Educating California condors to eschew electricity
Bigger isn’t always better, at least for California condors (Gymnogyps californianus). Sure, having a 10-foot wingspan allows these huge birds to soar at speeds over 50 miles-per-hour while looking for food, but the size of these scavengers can become a liability as well. The critically endangered birds are so large, they’re more prone to problems with power-lines, as their large wings can easily complete a circuit by touching two lines at once. To keep the delicate population growing, a number of measures have been enacted to keep these scavengers soaring, preferably away from sources of electricity.
Eliminating entanglements
In the few decades since condors have been getting re-released into the wild, at least five birds have been electrocuted from contact with power lines. Since even today there are fewer than 500 birds alive, losing five in a preventable way was worth addressing. Three of those deaths were clustered in a particular range near Big Sur, California, where power lines ran east-west across their flight paths. The chosen solution was to remove 13,000 feet of lines from poles and bury them instead.
Condor conditioning
This solution was obviously not reproducible every else the condors might travel. A more long-term, and theoretically robust goal has been to train the birds to avoid power lines in the first place. Normally, California condors search for food by soaring high in the sky until they see a carcass, or other animals eating a carcass. They’re not used to looking forward to avoid power lines, much less know to keep their wings from touching two at once.

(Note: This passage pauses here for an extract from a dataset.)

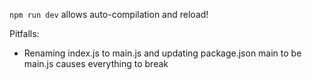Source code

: `npm run dev` allows auto-compilation and reload!

Pitfalls:
- Renaming index.js to main.js and updating package.json main to be main.js causes everything to break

To help catch the birds up with modern conveniences, special, low-wattage power-lines were built in condors’ enclosures. The lines delivered enough electricity to be painful without causing injury, for the goal of training the birds to avoid power-lines and utility poles altogether. Conditioning a bird before its release is helpful, but the real hope is that these birds will raise their young to avoid the power-lines as well. Since these efforts began in 1994, electrocution has thankfully been on the decline among condors.